This yields the following actual loss function (also referred to as task loss),

$$\begin{aligned} Task\_loss(\mathbf {h_x}, \mathbf {w_x}) = \left\{ \ \begin{array}{cc} 0, &{} \;\; \text {if} \;\; \dfrac{\mathbf {h_x.w_x}}{\mathbf {h_x.h_x}}> 0.5\\ \\ 1, &{} \text {otherwise.} \end{array} \right. = 1 - [[\dfrac{\mathbf {h_x.w_x}}{\mathbf {h_x.h_x}} > 0.5]] \quad \end{aligned}$$
(1)

Unfortunately, there is no closed-form of the Bayes optimal multi-label classifier, that is, a mapping \(\mathbf {h^{*}}\) from the input features \({\mathcal {X}}\) to the labels \({\mathcal {Y}}\) that minimizes the expected loss (or risk) L of the model h, defined as:

$$\begin{aligned} R_L({\mathbf {h}}) = {\mathbb {E}}_{{{\mathbf {X}}}{{\mathbf {Y}}}}L({\mathbf {Y}}, \mathbf {h(X)}) = \displaystyle \sum \limits _{\mathbf {x, y} \in {\mathcal {X}} \times {\mathcal {Y}}} P({\mathbf {x}}, {\mathbf {y}})L({\mathbf {y}}, \mathbf {h(x)}) \end{aligned}$$
(2)

The optimal classifier, \(\mathbf {h^*}\), commonly referred to as Bayes classifier, minimizes the risk conditioned on \({\mathbf {x}}\): \(\mathbf {h^{*}(x)} = {arg}\,{min}_h \sum _{{\mathbf {y}} \in {\mathcal {Y}}} P(\mathbf {y|x})L(\mathbf {y, h(x)})\). Finding \(\mathbf {h^{*}(x)}\) directly by brute force search leads to intractable optimization problems and only very few loss functions have a (known) closed-form solution. For simple loss functions, analytic expressions of the Bayes optimal classifier have been derived in [8]. For example, the Hamming loss minimizer was shown to coincide with the marginal modes of the conditional distribution of the labels given an instance \(\mathbf{x }\), and methods such as Binary Relevance (BR), perform particularly well in this case. Conversely, for the subset 0/1 loss, the risk minimizer was proven to be the joint mode of the conditional distribution, for which methods such as the Label Powerset classifier (LP) is a good choice. Further results have been established for the ranking loss [8], and more recently for the F-measure loss [7]. However, as far as we know, there is no closed-form expression of the Bayes classifier that minimizes the DES task loss. In such situations, the true loss is usually replaced by a surrogate loss that is easier to cope with.

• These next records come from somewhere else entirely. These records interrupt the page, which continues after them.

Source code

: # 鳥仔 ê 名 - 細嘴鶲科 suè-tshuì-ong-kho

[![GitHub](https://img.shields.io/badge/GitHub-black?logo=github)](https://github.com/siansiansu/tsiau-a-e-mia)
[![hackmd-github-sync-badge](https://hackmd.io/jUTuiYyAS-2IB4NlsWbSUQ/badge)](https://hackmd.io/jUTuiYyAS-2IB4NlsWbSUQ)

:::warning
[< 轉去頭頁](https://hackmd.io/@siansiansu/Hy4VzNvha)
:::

2.4 MLC Approaches to the DES Problem

With the above difficulty in mind, Markatopoulou et al. [16, 17], used the precision loss as surrogate loss:

$$\begin{aligned} Precision{\_}loss(\mathbf {h_x}, \mathbf {w_x}) = 1 - \dfrac{\mathbf {h_x.w_x}}{\mathbf {h_x.h_x}} = 1 - Pr(\mathbf {h_x, w_x}) \end{aligned}$$
(3)

To solve the problem, two multi-label learning algorithms (ML-KNN [27] and CLR [11]) were used. Each algorithm outputs a score vector for each label. There were used in tandem with a thresholding strategy as an attempt to optimize the task loss. Despite the performance improvements reported, we shall see next that a method performing optimally for the precision loss may not perform well for the DES task loss, even upon tuning the threshold value. More problematic is the fact that the standard version of ML-KNN does not consider the correlation between labels and, as such, is devoted to minimize the Hamming loss (\(L_H\)) [8]:

$$\begin{aligned} L_H(\varPsi _{\mathbf {x}}, \varPhi _{\mathbf {x}}) = \dfrac{|(\varPsi _{\mathbf {x}} \cap \varPhi _{\mathbf {x}}) \cup (\overline{\varPsi _{\mathbf {x}}} \cap \overline{\varPhi _{\mathbf {x}}})|}{|\varPsi |}, \ \ L_H(\mathbf {h_x}, \mathbf {w_x}) = \dfrac{1}{n}\displaystyle \sum \limits _{i=1}^n [[h_i = w_i]] \end{aligned}$$
(4)

Tuning automatically the threshold via cross-validation was performed to overcome the theoretical shortcomings of the base MLC approaches. Clearly, choosing higher confidence thresholds for inclusion in the final pool tends to reduce the precision loss. Threshold values greater than 0.75 have been considered in their work.

In [20], the Classifier Chains (CC) [22] classifier was used to take the correlation between labels into account. However Dembczynski et al. [8] argued that CC is more appropriate for the subset 0/1 loss as it tends to approximate the joint mode of the conditional distribution of label vectors in a greedy manner. The 0/1 loss is given by:

$$\begin{aligned} L_{0/1}(\varPsi _{\mathbf {x}}, \varPhi _{\mathbf {x}}) = [[ \forall \psi \in \varPsi _{\mathbf {x}}, \psi \in \varPhi _{\mathbf {x}}]], \ \ L_{0/1}(\mathbf {h_x}, \mathbf {w_x}) = [[ \mathbf {h_x} = \mathbf {w_x}]] \end{aligned}$$
(5)

The above methods have several shortcomings. Consider the simple DES example in Table 2. The ensemble consists of 4 models, each having a mean accuracy exceeding 50%. The joint conditional distribution \(P(y_1, \dots , y_4\mid {\mathbf {x}})\) is displayed.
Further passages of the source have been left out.